Frequently asked questions
Can I cash in my life insurance policy?
Some whole-of-life insurance policies have an investment element and can be cashed in or surrendered before you die. But read the small print and take professional advice before you do this, as the cash value of your policy may be significantly less than the amount you paid in premiums over the years. There could be a fee to cash-in your policy too.
You usually can’t cash in term life insurance policies.
How do you choose how much life insurance you need?
A quick way to calculate how much life insurance you need is to multiply your annual salary by the number of years you think your family would need financial support.
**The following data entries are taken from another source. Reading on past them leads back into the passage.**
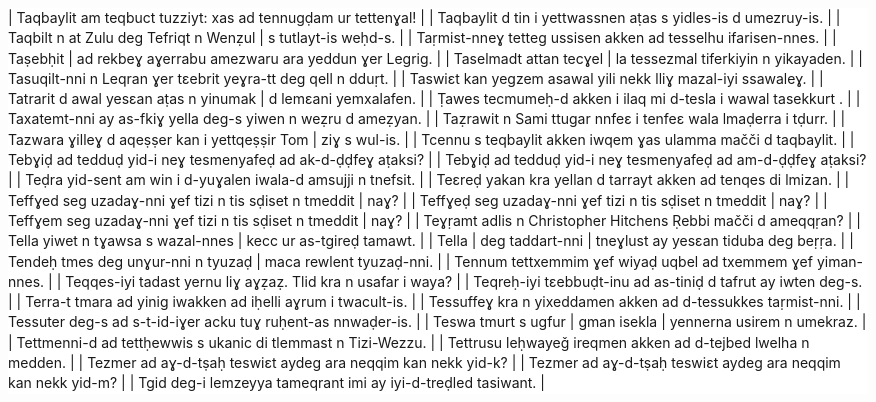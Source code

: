 | Taqbaylit am teqbuct tuzziyt: xas ad tennugḍam ur tettenɣal! |
| Taqbaylit d tin i yettwassnen aṭas s yidles-is d umezruy-is. |
| Taqbilt n at Zulu deg Tefriqt n Wenẓul |  s tutlayt-is weḥd-s. |
| Taṛmist-nneɣ tetteg ussisen akken ad tesselhu ifarisen-nnes. |
| Taṣebḥit |  ad rekbeɣ aɣerrabu amezwaru ara yeddun ɣer Legrig. |
| Taselmadt attan tecɣel |  la tessezmal tiferkiyin n yikayaden. |
| Tasuqilt-nni n Leqran ɣer tɛebrit yeɣra-tt deg qell n dduṛt. |
| Taswiɛt kan yegzem asawal yili nekk lliɣ mazal-iyi ssawaleɣ. |
| Tatrarit d awal yesɛan aṭas n yinumak |  d lemɛani yemxalafen. |
| Ṭawes tecmumeḥ-d akken i ilaq mi d-tesla i wawal tasekkurt . |
| Taxatemt-nni ay as-fkiɣ yella deg-s yiwen n weẓru d ameẓyan. |
| Taẓrawit n Sami ttugar nnfeɛ i tenfeɛ wala lmaḍerra i tḍurr. |
| Tazwara ɣilleɣ d aqeṣṣer kan i yettqeṣṣir Tom |  ziɣ s wul-is. |
| Tcennu s teqbaylit akken iwqem ɣas ulamma mačči d taqbaylit. |
| Tebɣiḍ ad tedduḍ yid-i neɣ tesmenyafeḍ ad ak-d-ḍḍfeɣ aṭaksi? |
| Tebɣiḍ ad tedduḍ yid-i neɣ tesmenyafeḍ ad am-d-ḍḍfeɣ aṭaksi? |
| Teḍra yid-sent am win i d-yuɣalen iwala-d amsujji n tnefsit. |
| Teɛreḍ yakan kra yellan d tarrayt akken ad tenqes di lmizan. |
| Teffɣed seg uzadaɣ-nni ɣef tizi n tis sḍiset n tmeddit |  naɣ? |
| Teffɣeḍ seg uzadaɣ-nni ɣef tizi n tis sḍiset n tmeddit |  naɣ? |
| Teffɣem seg uzadaɣ-nni ɣef tizi n tis sḍiset n tmeddit |  naɣ? |
| Teɣṛamt adlis n Christopher Hitchens Ṛebbi mačči d ameqqṛan? |
| Tella yiwet n tɣawsa s wazal-nnes |  kecc ur as-tgireḍ tamawt. |
| Tella |  deg taddart-nni |  tneɣlust ay yesɛan tiduba deg beṛṛa. |
| Tendeḥ tmes deg unɣur-nni n tyuzaḍ |  maca rewlent tyuzaḍ-nni. |
| Tennum tettxemmim ɣef wiyaḍ uqbel ad txemmem ɣef yiman-nnes. |
| Teqqes-iyi tadast yernu liɣ aɣẓaẓ. Tlid kra n usafar i waya? |
| Teqreḥ-iyi tɛebbuḍt-inu ad as-tiniḍ d tafrut ay iwten deg-s. |
| Terra-t tmara ad yinig iwakken ad iḥelli aɣrum i twacult-is. |
| Tessuffeɣ kra n yixeddamen akken ad d-tessukkes taṛmist-nni. |
| Tessuter deg-s ad s-t-id-iɣer acku tuɣ ruḥent-as nnwaḍer-is. |
| Teswa tmurt s ugfur |  gman isekla |  yennerna usirem n umekraz. |
| Tettmenni-d ad tettḥewwis s ukanic di tlemmast n Tizi-Wezzu. |
| Tettrusu leḥwayeǧ ireqmen akken ad d-tejbed lwelha n medden. |
| Tezmer ad aɣ-d-tṣaḥ teswiɛt aydeg ara neqqim kan nekk yid-k? |
| Tezmer ad aɣ-d-tṣaḥ teswiɛt aydeg ara neqqim kan nekk yid-m? |
| Tgid deg-i lemzeyya tameqrant imi ay iyi-d-treḍled tasiwant. |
Another option is to add up your mortgage, debts, household bills and other expenses and work out how much your family would need a year if they didn’t have your income.
You might want to factor in future family expenses too such as university, weddings and deposits for your children’s first homes.
What’s the minimum amount of life insurance you need?
Life insurance isn’t a legal requirement and there isn’t a minimum amount of cover you are obliged to buy. However, as a minimum, many people aim to have enough cover to pay off their mortgage should they pass away unexpectedly – this would mean your family could continue to live in their home mortgage-free.
Do you need life insurance to get a mortgage?
No, you don’t need life insurance to get a mortgage. However, life insurance can help your loved ones pay off any outstanding mortgage in the event of your death, meaning they can stay in their home at what would already be a difficult time.
Is it cheaper to pay life insurance annually?
Most people pay life insurance premiums monthly. But you can also pay quarterly, every six months, or annually.
Some insurers offer a discount if you pay annually, so this can be a cost effective option if you have the cash available.